The 2013 Re-ride will offer beautiful horse flesh again this year. This 10-day, 24-hour a day, non-stop event by over 600 riders and horses travels over the 1,966 mile route of the Pony Express National Historic Trail from Missouri through Kansas, Nebraska, Colorado, Wyoming, Utah, Nevada to California. (Not “instant messaging”, but an amazing feat of daring by teenage riders like Buffalo Bill Cody.)
The 2013 Annual Re-Ride of the Pony Express Trail conducted by the National Pony Express Association starts in St. Joseph, MO and goes to Sacramento, California, June 17 – 27, 2013. It is the longest event held annually on a Historical trail in the nation.

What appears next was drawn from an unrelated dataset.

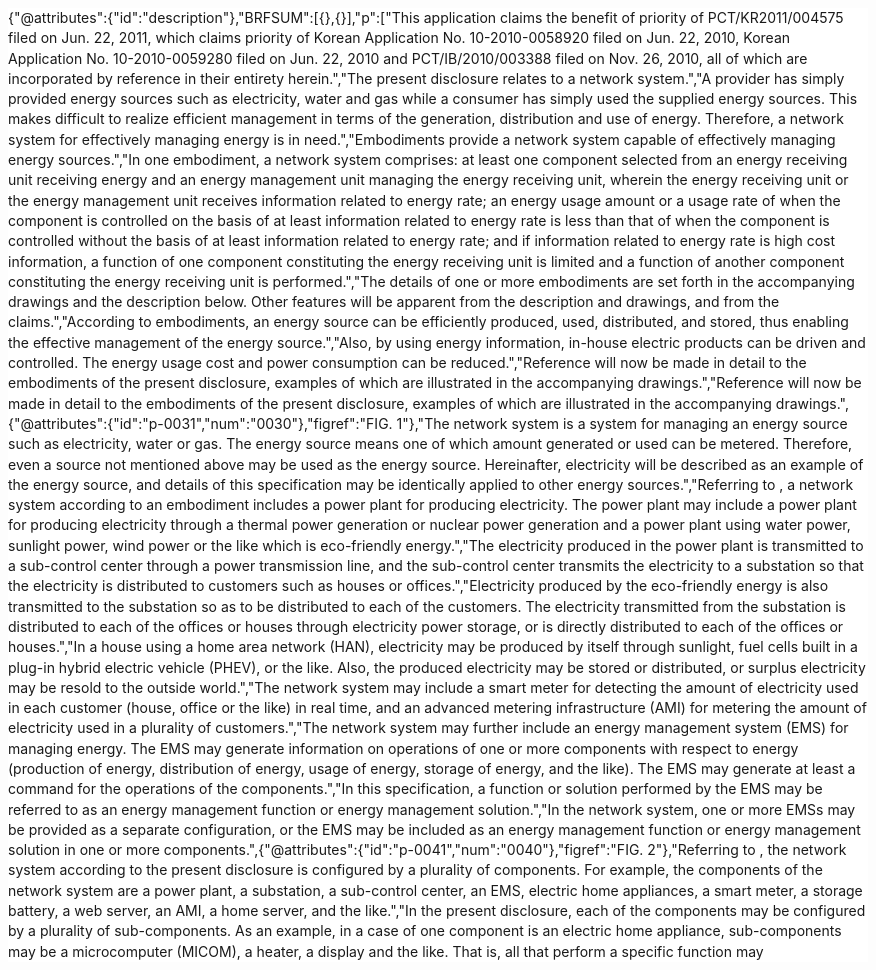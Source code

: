 {"@attributes":{"id":"description"},"BRFSUM":[{},{}],"p":["This application claims the benefit of priority of PCT\/KR2011\/004575 filed on Jun. 22, 2011, which claims priority of Korean Application No. 10-2010-0058920 filed on Jun. 22, 2010, Korean Application No. 10-2010-0059280 filed on Jun. 22, 2010 and PCT\/IB\/2010\/003388 filed on Nov. 26, 2010, all of which are incorporated by reference in their entirety herein.","The present disclosure relates to a network system.","A provider has simply provided energy sources such as electricity, water and gas while a consumer has simply used the supplied energy sources. This makes difficult to realize efficient management in terms of the generation, distribution and use of energy. Therefore, a network system for effectively managing energy is in need.","Embodiments provide a network system capable of effectively managing energy sources.","In one embodiment, a network system comprises: at least one component selected from an energy receiving unit receiving energy and an energy management unit managing the energy receiving unit, wherein the energy receiving unit or the energy management unit receives information related to energy rate; an energy usage amount or a usage rate of when the component is controlled on the basis of at least information related to energy rate is less than that of when the component is controlled without the basis of at least information related to energy rate; and if information related to energy rate is high cost information, a function of one component constituting the energy receiving unit is limited and a function of another component constituting the energy receiving unit is performed.","The details of one or more embodiments are set forth in the accompanying drawings and the description below. Other features will be apparent from the description and drawings, and from the claims.","According to embodiments, an energy source can be efficiently produced, used, distributed, and stored, thus enabling the effective management of the energy source.","Also, by using energy information, in-house electric products can be driven and controlled. The energy usage cost and power consumption can be reduced.","Reference will now be made in detail to the embodiments of the present disclosure, examples of which are illustrated in the accompanying drawings.","Reference will now be made in detail to the embodiments of the present disclosure, examples of which are illustrated in the accompanying drawings.",{"@attributes":{"id":"p-0031","num":"0030"},"figref":"FIG. 1"},"The network system is a system for managing an energy source such as electricity, water or gas. The energy source means one of which amount generated or used can be metered. Therefore, even a source not mentioned above may be used as the energy source. Hereinafter, electricity will be described as an example of the energy source, and details of this specification may be identically applied to other energy sources.","Referring to , a network system according to an embodiment includes a power plant for producing electricity. The power plant may include a power plant for producing electricity through a thermal power generation or nuclear power generation and a power plant using water power, sunlight power, wind power or the like which is eco-friendly energy.","The electricity produced in the power plant is transmitted to a sub-control center through a power transmission line, and the sub-control center transmits the electricity to a substation so that the electricity is distributed to customers such as houses or offices.","Electricity produced by the eco-friendly energy is also transmitted to the substation so as to be distributed to each of the customers. The electricity transmitted from the substation is distributed to each of the offices or houses through electricity power storage, or is directly distributed to each of the offices or houses.","In a house using a home area network (HAN), electricity may be produced by itself through sunlight, fuel cells built in a plug-in hybrid electric vehicle (PHEV), or the like. Also, the produced electricity may be stored or distributed, or surplus electricity may be resold to the outside world.","The network system may include a smart meter for detecting the amount of electricity used in each customer (house, office or the like) in real time, and an advanced metering infrastructure (AMI) for metering the amount of electricity used in a plurality of customers.","The network system may further include an energy management system (EMS) for managing energy. The EMS may generate information on operations of one or more components with respect to energy (production of energy, distribution of energy, usage of energy, storage of energy, and the like). The EMS may generate at least a command for the operations of the components.","In this specification, a function or solution performed by the EMS may be referred to as an energy management function or energy management solution.","In the network system, one or more EMSs may be provided as a separate configuration, or the EMS may be included as an energy management function or energy management solution in one or more components.",{"@attributes":{"id":"p-0041","num":"0040"},"figref":"FIG. 2"},"Referring to , the network system according to the present disclosure is configured by a plurality of components. For example, the components of the network system are a power plant, a substation, a sub-control center, an EMS, electric home appliances, a smart meter, a storage battery, a web server, an AMI, a home server, and the like.","In the present disclosure, each of the components may be configured by a plurality of sub-components. As an example, in a case of one component is an electric home appliance, sub-components may be a microcomputer (MICOM), a heater, a display and the like. That is, all that perform a specific function may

The event commemorated the 1860-1861 Central Overland and California Pikes Peak Express Company which carried letters and telegrams for 19 months to prove the Central Route through Salt Lake passable year round. The owners hoped to win a federal mail contract on that route. Pony Express history is preserved in the federally designated Historic Trail, administered by the National Park Service, in museums, Pony Rider monuments, books, and the annual recreations by the NPEA.
Dr. Strong, who tamed the original “Poncho” that MacNeil modeled for his sculpture, was the president of the American Rough Riders, a organization devoted to the preservation of the American horse, especially the native, wild pony. The saddle, saddle bags, reins, and mail pouches were all modeled after Dr. Strong’s collection of authentic Pony Express gear. While Strong managed to gain Poncho’s confidence, the animal remained but a one-man horse. He was gentle as a lamb around Dr Strong, but when a stranger appeared, he became a fierce wild stallion again. He certainly was of the breed that the Pony Express fostered in their brief 18 month history.
The Re-riders will also carry Commemorative Letters in a Mochila, Pony Express style. The 2013 cachet will be a vignette of Pony Express history in Utah and will be available for purchase by NPEA members, historians, and philatelists. The envelopes will show they were carried by the Pony Express and the first class postage will have a special US Postal service cancellation. Only the number of letters purchased will be carried. Every year Ham Radio plays a very important part of the Re-Ride by providing communications over parts of the trail where communication by other means is not available. This gives those personnel responsible for that part of the Re-Ride information as to where the rider is and if the mail is on time. Communications between Riders and Ride Captains will be provided by amateur radio operators in the states of California, Nevada, Utah, eastern Wyoming, Nebraska, and Kansas.
Ranked among the most remarkable feats to come out of the 1860 American West, the Pony Express was in service from April 1860 to November 1861. Its primary mission was to deliver mail and news between St. Joseph, Missouri, and San Francisco, California. Hermon MacNeil’s Statue in St. Joseph, Missouri, marks the beginning point of the trail.